The Uniform Declaratory Judgment Act’s use of obscure legalese (adopted without change by Florida) may also explain why the trial court judge in the linked-to case dismissed a claim for declaratory judgment filed by a trust beneficiary (i.e., a cestui que trust), when F.S. § 86.041 specifically authorizes a cestui que trust to file these sorts of claims. Anyway, we now have an appellate opinion confirming what should be an obvious point of statutory construction. Here’s how the 4th DCA summed up its ruling:
Section 86.041, Florida Statutes (2007) provides, in part:
Any person interested as or through an executor, administrator, trustee, guardian, or other fiduciary, creditor, devisee, legatee, heir, next of kin, or cestui que trust, in the administration of a trust, a guardianship, or of the estate of a decedent, an infant, a mental incompetent, or insolvent may have a declaration of rights or equitable or legal relations in respect thereto:
(1) To ascertain any class of creditors, devisees, legatees, heirs, next of kin, or others; or
(2) To direct the executor, administrator, or trustee to refrain from doing any particular act in his or her fiduciary capacity; or
(3) To determine any question arising in the administration of the guardianship, estate, or trust, including questions of construction of wills and other writings.

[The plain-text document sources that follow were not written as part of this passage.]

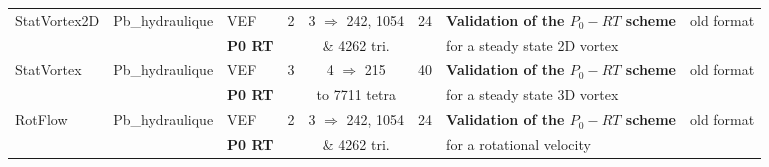 \begin{table}[H]
\begin{centering}
\begin{tabular}{lclccclc}
\hline
\rowcolor{LimeGreen!10}StatVortex2D & Pb\_hydraulique & VEF & 2 & 3 $\Rightarrow$ 242, 1054 & 24 & \textbf{Validation of the $P_0-RT$ scheme} & old format \\ 
\rowcolor{LimeGreen!10} & & \textbf{P0 RT} & & \& 4262 tri. & & for a steady state 2D vortex &  \\
\hline
\rowcolor{LimeGreen!10}StatVortex & Pb\_hydraulique & VEF & 3 & 4 $\Rightarrow$ 215 & 40 & \textbf{Validation of the $P_0-RT$ scheme} & old format \\ 
\rowcolor{LimeGreen!10} & & \textbf{P0 RT} & & to 7711 tetra & & for a steady state 3D vortex & \\
\hline
\rowcolor{LimeGreen!10}RotFlow & Pb\_hydraulique & VEF & 2 & 3 $\Rightarrow$ 242, 1054 & 24 & \textbf{Validation of the $P_0-RT$ scheme} & old format \\ 
\rowcolor{LimeGreen!10} & & \textbf{P0 RT} & & \& 4262 tri. & & for a rotational velocity & \\
\hline
\end{tabular}
\end{centering}
\end{table}


\newpage

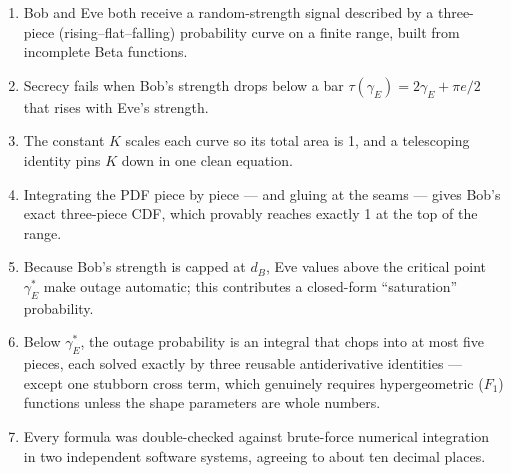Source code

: \documentclass[11pt]{article}
\begin{document}
\begin{tcolorbox}[colback=softgray, colframe=black!40, title=\textbf{The whole document in seven sentences}]
\begin{enumerate}
\item Bob and Eve both receive a random-strength signal described by a three-piece
      (rising--flat--falling) probability curve on a finite range, built from
      incomplete Beta functions.
\item Secrecy fails when Bob's strength drops below a bar
      $\tau(\gamma_E)=2\gamma_E+\pi e/2$ that rises with Eve's strength.
\item The constant $K$ scales each curve so its total area is 1, and a telescoping
      identity pins $K$ down in one clean equation.
\item Integrating the PDF piece by piece --- and gluing at the seams --- gives Bob's
      exact three-piece CDF, which provably reaches exactly 1 at the top of the range.
\item Because Bob's strength is capped at $d_B$, Eve values above the critical point
      $\gamma_E^{*}$ make outage automatic; this contributes a closed-form
      ``saturation'' probability.
\item Below $\gamma_E^{*}$, the outage probability is an integral that chops into at
      most five pieces, each solved exactly by three reusable antiderivative
      identities --- except one stubborn cross term, which genuinely requires
      hypergeometric ($F_1$) functions unless the shape parameters are whole numbers.
\item Every formula was double-checked against brute-force numerical integration in
      two independent software systems, agreeing to about ten decimal places.
\end{enumerate}
\end{tcolorbox}
\end{document}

Id. In King v. Pinellas Central Bank & Trust Co., 339 So.2d 712 (Fla. 2d DCA 1976), the court interpreted section 86.041 as follows:
This statute is specific that any person … may bring a suit for declaratory judgment to have his rights declared under the trust and to direct the trustee to refrain from doing any particular act in his fiduciary capacity. The trustee is presumed to protect the rights of all of the beneficiaries of a trust and, therefore, we hold that all antagonistic and adverse interests were before the court through the trustee.
Id. at 713. Furthermore, “[t]he declaratory judgment act is to be liberally administered and construed.” Dent v. Belin, 483 So.2d 61, 62 (Fla. 1st DCA 1986). Thus, we hold that pursuant to section 86.041, Fla. Stat., Cheryl, as a beneficiary and potentially wrongfully removed co-Trustee, has standing as an interested person to bring a cause of action for declaratory judgment in the present case.